Every cyber incident produces a narrative. Systems execute, identities propagate, services communicate, and instrumentation captures fragments of these processes as logs, traces, metrics, memory artefacts, and signals. None of these artefacts is the attack itself. They are representations, shaped by choices of instrumentation, system architecture, and analytical assumptions. Pattern-Oriented Diagnostics (POD) begins with the recognition that cybersecurity operates within a representational space, where meaning must be reconstructed rather than directly observed.
Traditional security practice relies heavily on indicator-driven reasoning. Known signatures, rules, and thresholds are matched against observed data, and deviations are flagged as suspicious. This approach is effective when threats are stable, and behaviours are loud. Modern attacks, however, are deliberately quiet, distributed, and adaptive. They fragment activity across components, extend actions over long periods, and exploit normal operational pathways. In such environments, indicators lose discriminative power, while observability data grows richer but more ambiguous.
POD reframes this situation by focusing on recurring structural and behavioral forms rather than specific indicators.
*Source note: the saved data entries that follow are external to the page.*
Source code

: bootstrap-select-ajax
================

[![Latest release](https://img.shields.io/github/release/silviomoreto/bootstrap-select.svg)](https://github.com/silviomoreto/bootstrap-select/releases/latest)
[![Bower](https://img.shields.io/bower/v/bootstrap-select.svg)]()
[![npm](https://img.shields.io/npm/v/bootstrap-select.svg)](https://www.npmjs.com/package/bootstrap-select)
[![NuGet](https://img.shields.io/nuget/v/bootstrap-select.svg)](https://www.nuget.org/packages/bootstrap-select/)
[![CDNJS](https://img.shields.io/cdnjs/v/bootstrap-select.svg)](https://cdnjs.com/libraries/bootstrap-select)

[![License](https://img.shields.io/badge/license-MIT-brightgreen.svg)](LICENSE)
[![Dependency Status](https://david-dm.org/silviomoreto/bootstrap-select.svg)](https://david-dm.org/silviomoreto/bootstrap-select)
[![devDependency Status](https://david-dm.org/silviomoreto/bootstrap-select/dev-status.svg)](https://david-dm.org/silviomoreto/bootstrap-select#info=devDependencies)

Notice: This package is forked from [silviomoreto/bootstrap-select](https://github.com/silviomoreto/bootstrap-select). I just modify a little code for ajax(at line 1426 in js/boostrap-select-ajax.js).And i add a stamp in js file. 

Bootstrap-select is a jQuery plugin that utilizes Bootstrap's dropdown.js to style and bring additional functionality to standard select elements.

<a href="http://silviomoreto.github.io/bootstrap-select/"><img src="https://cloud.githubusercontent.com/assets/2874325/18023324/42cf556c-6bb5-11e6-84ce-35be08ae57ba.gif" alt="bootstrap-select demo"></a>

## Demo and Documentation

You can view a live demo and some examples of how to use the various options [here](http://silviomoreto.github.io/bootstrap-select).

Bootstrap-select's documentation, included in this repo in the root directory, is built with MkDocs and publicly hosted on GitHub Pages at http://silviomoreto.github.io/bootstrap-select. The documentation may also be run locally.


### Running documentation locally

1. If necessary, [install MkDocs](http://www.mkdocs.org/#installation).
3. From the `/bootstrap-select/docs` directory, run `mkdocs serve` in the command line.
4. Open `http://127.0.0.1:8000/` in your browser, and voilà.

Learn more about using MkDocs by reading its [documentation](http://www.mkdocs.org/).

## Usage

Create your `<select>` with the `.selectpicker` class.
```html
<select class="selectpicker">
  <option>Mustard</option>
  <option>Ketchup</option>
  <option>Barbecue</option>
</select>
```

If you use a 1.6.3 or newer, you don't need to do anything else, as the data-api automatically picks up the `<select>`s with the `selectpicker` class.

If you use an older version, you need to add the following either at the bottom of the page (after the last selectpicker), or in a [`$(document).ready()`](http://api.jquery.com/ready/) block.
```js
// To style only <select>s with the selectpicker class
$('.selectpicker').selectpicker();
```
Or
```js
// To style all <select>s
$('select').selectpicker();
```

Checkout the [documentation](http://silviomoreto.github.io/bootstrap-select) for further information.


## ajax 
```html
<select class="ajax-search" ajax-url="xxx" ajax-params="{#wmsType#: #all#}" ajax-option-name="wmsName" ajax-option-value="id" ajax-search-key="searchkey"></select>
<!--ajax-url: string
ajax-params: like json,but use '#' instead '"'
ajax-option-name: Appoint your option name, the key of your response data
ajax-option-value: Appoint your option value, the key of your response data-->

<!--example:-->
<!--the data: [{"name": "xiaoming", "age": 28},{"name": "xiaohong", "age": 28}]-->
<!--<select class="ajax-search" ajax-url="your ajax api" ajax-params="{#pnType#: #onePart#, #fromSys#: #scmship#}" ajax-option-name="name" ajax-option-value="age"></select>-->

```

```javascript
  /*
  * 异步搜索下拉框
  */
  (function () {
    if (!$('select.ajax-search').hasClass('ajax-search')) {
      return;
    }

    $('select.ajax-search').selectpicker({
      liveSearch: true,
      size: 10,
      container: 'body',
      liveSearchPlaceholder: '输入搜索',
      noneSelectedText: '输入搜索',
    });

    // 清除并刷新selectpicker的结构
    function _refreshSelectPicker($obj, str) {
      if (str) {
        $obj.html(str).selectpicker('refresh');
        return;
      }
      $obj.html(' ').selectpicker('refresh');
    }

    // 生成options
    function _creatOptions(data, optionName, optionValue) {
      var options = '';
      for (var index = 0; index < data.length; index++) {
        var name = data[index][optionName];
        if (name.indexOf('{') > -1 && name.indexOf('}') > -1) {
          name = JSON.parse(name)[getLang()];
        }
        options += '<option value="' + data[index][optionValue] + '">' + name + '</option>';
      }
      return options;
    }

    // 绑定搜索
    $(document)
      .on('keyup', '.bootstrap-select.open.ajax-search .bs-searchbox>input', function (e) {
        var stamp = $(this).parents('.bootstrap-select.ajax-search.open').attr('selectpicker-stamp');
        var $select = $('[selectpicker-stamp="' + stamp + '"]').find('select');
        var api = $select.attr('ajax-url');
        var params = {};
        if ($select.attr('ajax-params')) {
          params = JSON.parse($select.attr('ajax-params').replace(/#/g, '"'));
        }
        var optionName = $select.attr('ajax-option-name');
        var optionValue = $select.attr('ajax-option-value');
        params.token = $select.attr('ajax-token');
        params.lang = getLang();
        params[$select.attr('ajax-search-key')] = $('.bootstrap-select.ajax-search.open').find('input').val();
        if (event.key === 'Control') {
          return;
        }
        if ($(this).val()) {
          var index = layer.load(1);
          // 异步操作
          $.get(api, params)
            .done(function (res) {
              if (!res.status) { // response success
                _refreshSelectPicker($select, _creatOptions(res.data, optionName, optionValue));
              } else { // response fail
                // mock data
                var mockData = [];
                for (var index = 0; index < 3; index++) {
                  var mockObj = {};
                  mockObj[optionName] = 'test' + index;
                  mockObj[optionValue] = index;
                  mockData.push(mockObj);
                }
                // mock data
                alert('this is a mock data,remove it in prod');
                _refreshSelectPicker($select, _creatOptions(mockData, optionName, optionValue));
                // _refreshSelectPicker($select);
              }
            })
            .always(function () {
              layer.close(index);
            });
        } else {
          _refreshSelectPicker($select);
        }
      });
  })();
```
In cybersecurity terminology, problem patterns describe how compromises tend to manifest, regardless of the technology or tools used. Lateral movement manifests as extended causal chains that cross trust boundaries. Credential abuse manifests as subtle inconsistencies in authentication narratives rather than outright failures. Data exfiltration often emerges as sustained low-amplitude behaviour embedded in legitimate workflows. Command-and-control activity takes the form of periodic or asymmetrical message structures rather than obvious beaconing. These patterns persist even as infrastructures evolve.
Opposing these are analysis patterns, which determine how security data is produced, transformed, and interpreted. Aggregation windows, correlation logic, enrichment pipelines, sampling strategies, and cardinality reduction are not neutral technical details. They impose grammars on observable reality, defining what counts as continuity, causality, relevance, and anomaly. In adversarial contexts, attackers actively probe and exploit these grammars. They do not need to eliminate signals; they only need to ensure that the signals remain interpretable as benign.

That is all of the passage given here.